I really didn’t have an answer. I’ve here at //Flatiron school, learning Ruby, some JS and solving problems every day- but I’ve never even tried to conceptualize a problem like this. I really didn’t know where to begin, so I told him… “I don’t know. But can you tell me what an example of a successful approach has been?”

It’s really quite simple: the answer is ‘grep.’

As he got off the train, it left me to think about what the hell he’s talking about…

What is grep?

grep is a command-line utility for searching plain-text data sets for lines that match a regular expression. Its name comes from the ed command g/re/p (globally search a regular expression and print)

GLOBALLY search

REGULAR

EXPRESSION

PRINT

grep. It’s something in your terminal, and it looks through everything you tell it to and it prints out all the things that match the pattern that you’re looking for. It’s basically searching for patterns. And that search is based on CHARACTERS.
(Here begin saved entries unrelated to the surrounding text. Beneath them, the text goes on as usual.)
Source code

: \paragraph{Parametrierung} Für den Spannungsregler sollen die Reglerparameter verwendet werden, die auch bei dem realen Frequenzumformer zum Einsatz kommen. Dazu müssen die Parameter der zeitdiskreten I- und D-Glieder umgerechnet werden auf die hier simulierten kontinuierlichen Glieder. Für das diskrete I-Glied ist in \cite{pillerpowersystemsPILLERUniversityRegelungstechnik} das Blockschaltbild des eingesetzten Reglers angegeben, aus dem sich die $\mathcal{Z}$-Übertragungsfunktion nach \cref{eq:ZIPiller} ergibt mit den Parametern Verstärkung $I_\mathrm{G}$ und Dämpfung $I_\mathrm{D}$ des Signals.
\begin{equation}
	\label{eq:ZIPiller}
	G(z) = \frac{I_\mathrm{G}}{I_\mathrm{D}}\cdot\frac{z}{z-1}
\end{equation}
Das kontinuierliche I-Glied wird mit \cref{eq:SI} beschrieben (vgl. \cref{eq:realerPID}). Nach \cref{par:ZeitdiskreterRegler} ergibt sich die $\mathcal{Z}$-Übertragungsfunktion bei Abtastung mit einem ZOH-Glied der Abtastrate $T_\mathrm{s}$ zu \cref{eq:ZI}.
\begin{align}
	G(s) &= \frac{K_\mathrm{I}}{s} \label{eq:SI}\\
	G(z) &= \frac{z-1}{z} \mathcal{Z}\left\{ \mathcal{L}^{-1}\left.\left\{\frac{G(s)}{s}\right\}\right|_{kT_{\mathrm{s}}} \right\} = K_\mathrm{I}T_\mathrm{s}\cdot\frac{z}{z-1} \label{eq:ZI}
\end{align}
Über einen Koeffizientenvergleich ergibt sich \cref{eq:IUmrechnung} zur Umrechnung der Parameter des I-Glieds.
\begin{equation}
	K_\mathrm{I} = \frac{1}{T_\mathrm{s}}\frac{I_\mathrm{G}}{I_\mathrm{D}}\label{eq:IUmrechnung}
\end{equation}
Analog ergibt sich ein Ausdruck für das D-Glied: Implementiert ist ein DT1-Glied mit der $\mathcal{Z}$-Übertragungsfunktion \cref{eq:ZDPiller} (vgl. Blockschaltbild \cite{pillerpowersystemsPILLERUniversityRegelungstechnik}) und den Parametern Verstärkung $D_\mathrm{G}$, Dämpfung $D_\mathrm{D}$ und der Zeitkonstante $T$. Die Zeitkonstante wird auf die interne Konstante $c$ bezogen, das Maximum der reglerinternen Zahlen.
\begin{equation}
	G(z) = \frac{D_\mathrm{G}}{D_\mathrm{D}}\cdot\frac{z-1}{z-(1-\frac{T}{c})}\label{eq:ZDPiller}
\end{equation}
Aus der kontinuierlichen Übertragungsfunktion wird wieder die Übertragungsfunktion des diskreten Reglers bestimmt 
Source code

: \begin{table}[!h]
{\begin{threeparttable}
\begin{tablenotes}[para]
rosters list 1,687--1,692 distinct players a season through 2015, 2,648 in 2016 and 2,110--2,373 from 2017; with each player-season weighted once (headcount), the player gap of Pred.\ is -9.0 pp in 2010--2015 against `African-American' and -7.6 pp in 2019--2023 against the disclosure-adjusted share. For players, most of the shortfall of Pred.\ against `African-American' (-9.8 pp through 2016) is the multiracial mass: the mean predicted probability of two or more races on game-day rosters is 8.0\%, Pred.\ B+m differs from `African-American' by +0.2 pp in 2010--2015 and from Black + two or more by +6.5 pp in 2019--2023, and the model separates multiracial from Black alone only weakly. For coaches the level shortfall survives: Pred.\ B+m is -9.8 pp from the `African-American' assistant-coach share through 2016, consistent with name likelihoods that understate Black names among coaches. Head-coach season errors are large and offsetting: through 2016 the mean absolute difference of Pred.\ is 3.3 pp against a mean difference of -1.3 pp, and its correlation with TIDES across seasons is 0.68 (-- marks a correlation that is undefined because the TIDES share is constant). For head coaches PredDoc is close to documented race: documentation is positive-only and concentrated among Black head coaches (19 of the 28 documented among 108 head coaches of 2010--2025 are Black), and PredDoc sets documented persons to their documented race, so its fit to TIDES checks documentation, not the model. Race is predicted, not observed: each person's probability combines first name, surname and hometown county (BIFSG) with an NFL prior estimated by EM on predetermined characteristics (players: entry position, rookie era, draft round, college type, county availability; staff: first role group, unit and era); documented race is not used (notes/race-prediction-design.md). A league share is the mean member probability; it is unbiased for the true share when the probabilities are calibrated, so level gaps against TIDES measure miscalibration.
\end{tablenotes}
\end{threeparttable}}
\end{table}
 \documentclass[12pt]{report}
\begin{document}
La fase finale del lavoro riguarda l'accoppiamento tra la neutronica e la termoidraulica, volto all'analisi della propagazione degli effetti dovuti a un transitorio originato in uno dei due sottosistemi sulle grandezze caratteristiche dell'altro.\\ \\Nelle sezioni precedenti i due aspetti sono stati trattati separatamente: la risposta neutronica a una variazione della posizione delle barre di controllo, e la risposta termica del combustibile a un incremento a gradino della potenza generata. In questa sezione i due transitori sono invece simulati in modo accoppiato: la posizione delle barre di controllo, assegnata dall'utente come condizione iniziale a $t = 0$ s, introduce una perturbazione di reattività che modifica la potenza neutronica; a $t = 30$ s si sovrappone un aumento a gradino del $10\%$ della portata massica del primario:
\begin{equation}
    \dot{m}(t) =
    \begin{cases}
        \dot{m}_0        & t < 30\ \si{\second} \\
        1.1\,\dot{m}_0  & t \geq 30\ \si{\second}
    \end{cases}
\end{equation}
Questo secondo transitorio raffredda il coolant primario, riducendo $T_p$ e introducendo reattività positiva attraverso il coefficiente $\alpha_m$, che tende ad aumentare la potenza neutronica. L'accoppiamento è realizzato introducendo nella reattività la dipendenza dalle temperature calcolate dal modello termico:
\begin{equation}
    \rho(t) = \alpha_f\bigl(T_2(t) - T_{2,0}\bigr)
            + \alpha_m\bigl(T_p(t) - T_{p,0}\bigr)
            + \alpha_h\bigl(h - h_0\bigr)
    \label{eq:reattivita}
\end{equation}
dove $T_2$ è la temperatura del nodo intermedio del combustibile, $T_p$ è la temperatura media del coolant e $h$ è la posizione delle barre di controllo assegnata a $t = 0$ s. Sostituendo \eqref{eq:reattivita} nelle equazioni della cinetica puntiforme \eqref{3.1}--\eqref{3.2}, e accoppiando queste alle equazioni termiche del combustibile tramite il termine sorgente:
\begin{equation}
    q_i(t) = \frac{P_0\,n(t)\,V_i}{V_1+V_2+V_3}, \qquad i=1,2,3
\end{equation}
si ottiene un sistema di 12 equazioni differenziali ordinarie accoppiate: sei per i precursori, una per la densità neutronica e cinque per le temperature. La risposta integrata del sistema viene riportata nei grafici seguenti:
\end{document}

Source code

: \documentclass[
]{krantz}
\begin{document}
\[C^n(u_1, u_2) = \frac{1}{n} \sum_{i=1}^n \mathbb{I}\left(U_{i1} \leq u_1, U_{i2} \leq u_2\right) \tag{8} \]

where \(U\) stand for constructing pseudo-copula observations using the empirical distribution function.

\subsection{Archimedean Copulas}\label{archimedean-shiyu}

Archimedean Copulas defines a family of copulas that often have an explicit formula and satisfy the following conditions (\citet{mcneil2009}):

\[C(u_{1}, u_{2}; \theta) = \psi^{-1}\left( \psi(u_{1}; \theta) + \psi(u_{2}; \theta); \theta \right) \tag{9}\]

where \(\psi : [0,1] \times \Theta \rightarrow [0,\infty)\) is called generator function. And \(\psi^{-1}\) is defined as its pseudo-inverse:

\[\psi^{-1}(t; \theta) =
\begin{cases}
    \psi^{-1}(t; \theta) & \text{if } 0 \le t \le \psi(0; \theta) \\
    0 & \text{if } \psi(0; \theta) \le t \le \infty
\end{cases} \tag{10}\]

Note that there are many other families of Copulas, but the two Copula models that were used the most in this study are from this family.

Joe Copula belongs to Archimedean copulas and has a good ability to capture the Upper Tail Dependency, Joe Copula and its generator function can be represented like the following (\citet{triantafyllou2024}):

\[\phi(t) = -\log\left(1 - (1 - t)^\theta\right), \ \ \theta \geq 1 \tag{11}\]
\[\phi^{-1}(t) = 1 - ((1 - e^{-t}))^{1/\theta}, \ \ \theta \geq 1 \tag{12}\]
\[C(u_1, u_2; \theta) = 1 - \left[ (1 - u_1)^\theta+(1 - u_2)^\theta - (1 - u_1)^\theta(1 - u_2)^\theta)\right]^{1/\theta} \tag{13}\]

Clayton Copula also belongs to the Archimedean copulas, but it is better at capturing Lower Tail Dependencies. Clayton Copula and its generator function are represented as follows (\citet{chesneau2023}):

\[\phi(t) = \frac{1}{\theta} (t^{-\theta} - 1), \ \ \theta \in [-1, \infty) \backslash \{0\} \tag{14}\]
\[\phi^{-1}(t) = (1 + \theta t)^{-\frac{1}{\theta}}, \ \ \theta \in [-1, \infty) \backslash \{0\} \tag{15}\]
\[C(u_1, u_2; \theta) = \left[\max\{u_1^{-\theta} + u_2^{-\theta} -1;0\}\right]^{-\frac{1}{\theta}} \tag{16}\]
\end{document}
It uses as it’s search criteria some form for REGULAR EXPRESSION. Now, don’t let that name fool you, a regular expression actually means something quite special.

What is a Regular Expression?

A regular expression is a standardized (or mostly standardized) way for a computer to recognize a series of characters as the basis for a search. It’s a way for computer to match patterns based on characters.

a character is something like the letter a or maybe the letter A. They both may seem mostly the same, but in the eyes of a computer, where there is no intrinsic value to characters, those two letters are as unalike as 6 and X

in terms of regular expressions, we ONLY care about characters. Because that’s what the computer can look for.

Examples of Regular Expressions

One of the things my friend said to me was:

I want to get a feel for how comfortable someone is with using the command line as a tool. I don’t want engineers that only live in text-editors. You can do a lot from the command line.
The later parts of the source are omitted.